There are only seven characters in Bad City Blues and in lesser hands such paucity of interaction might seem cramped and claustrophobic, but it's clear that Willocks requires every one of the books 245 pages to bring them to life and could probably have done with another hundred or so.
As with most of stories of human nature, Bad City Blues is about two brothers. It is a logical way for a writer to start - two men who have had the same upbringing and background should turn out roughly the same way, yet one goes bad, the other goes worse. Cicero and Luther Grimes (Grimes - dirty, besoiled, low - even the names are evocative) are white trash who haven't spoken in years due to an unnamed wrong committed by Luther on Cicero. Luther spends most of his time in South America, training death squads and dealing drugs, while his brother elected to go to medical school. Cicero could have been a successful doctor, but instead now lives in a broken-down firehouse in a broken-down part of town and tends to the afflicted, often free of charge. Does this make him a good man? No, not really. Violence and retribution boil just below the surface of his calm demeanor. Though the "good" Grimes does not uncork his rage, the bloodlust surges through him and is as ugly as the acts perpetrated by the other characters.

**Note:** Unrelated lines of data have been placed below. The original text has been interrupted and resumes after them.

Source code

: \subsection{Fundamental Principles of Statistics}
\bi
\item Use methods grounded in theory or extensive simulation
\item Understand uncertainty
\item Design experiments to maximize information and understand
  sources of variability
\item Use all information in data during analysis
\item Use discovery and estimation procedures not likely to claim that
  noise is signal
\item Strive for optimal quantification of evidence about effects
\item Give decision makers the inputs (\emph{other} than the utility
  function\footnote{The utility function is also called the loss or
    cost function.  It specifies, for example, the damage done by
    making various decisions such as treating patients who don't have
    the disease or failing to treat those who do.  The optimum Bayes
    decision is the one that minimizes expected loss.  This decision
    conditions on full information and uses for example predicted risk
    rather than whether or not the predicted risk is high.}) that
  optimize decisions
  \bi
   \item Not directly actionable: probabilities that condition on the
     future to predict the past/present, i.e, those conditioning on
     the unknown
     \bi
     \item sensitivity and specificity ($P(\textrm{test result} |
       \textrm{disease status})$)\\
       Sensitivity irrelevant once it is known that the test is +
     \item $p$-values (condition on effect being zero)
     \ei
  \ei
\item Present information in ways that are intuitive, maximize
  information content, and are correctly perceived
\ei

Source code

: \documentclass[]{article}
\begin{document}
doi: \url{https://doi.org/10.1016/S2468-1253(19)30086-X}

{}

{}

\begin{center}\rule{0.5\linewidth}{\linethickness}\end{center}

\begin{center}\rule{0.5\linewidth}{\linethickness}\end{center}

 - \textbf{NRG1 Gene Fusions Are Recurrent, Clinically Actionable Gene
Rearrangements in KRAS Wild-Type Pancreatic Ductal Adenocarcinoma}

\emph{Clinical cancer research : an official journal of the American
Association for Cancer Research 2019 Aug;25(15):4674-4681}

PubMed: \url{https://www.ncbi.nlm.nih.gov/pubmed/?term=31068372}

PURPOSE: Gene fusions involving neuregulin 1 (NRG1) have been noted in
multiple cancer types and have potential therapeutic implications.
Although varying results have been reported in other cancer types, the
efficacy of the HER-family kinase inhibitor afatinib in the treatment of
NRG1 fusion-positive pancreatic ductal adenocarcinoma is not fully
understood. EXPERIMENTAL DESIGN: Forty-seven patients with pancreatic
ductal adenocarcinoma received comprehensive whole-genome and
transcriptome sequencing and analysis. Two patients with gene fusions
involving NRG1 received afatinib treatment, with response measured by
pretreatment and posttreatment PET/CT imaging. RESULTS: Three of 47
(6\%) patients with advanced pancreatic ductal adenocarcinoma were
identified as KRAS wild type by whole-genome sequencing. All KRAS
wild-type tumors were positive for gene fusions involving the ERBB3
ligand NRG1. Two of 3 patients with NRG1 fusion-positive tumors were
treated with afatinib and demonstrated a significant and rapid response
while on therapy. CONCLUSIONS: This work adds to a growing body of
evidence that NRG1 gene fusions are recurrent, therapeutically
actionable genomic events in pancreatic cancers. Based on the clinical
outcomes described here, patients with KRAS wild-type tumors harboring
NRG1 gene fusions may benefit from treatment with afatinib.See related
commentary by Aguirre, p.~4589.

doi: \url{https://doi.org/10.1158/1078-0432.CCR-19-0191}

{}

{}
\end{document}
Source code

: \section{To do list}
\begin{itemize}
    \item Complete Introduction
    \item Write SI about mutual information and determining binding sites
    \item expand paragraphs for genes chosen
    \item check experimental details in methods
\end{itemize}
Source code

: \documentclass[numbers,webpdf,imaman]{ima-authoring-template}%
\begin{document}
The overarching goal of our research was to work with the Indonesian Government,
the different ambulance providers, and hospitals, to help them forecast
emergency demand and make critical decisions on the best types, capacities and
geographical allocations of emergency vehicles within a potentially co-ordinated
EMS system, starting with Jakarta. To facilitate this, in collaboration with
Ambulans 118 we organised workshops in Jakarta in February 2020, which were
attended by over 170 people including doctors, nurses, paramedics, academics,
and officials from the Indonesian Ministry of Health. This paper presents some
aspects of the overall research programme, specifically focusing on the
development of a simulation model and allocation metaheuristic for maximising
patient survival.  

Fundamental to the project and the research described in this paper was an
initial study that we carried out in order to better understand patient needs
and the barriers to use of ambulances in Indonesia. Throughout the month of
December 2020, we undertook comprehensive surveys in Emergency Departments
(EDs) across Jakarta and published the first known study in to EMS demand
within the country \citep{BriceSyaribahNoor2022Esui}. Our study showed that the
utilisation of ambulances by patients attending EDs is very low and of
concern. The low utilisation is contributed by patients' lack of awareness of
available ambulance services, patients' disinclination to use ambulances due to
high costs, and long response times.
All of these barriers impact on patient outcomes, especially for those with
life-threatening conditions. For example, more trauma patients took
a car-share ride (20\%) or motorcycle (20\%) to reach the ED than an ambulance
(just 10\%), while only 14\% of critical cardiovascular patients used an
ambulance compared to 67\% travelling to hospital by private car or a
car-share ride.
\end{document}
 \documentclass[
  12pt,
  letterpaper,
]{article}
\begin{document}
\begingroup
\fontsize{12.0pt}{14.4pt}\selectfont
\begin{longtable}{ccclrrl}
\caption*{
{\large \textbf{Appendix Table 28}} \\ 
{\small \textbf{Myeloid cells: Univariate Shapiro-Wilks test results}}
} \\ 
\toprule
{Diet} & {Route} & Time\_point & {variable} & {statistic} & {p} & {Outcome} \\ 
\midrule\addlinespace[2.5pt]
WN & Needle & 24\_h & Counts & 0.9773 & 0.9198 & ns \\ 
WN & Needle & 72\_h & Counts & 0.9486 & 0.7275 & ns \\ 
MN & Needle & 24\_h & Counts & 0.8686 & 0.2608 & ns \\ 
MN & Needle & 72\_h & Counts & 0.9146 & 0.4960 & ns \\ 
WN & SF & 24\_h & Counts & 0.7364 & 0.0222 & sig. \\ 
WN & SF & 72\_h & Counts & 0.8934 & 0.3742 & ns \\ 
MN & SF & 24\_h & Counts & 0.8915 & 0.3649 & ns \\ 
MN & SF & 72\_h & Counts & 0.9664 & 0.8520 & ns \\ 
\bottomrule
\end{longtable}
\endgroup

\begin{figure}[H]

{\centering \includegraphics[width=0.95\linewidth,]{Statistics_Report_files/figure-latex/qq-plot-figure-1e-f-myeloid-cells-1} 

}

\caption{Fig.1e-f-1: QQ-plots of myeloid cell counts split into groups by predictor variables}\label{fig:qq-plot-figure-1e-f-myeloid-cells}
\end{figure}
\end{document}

Separated by years and miles, the brothers are pulled together by Callie Carter, a former hooker and current addict, who is on the run with a million dollars stolen from the bank where her husband is a Vice President. The husband, Cleve Carter, is also a television evangelist who sparks through his brief appearance in this book like a high-voltage wire chewed through by wild nutria.
Clarence Jefferson is a crooked cop who destroys or befouls everything he touches, including his sweet and unassuming Baptist wife. He catches wind of the million dollar heist and sets out to claim his piece of it, leaving a wake of bloodied and broken humanity behind him.
Bad City Blues is a ferocious and extraordinary book that will be enjoyed by fans of Chuck Palahniuk and James Lee Burke and burned in horror by fans of Agatha Christie and Joan Hess.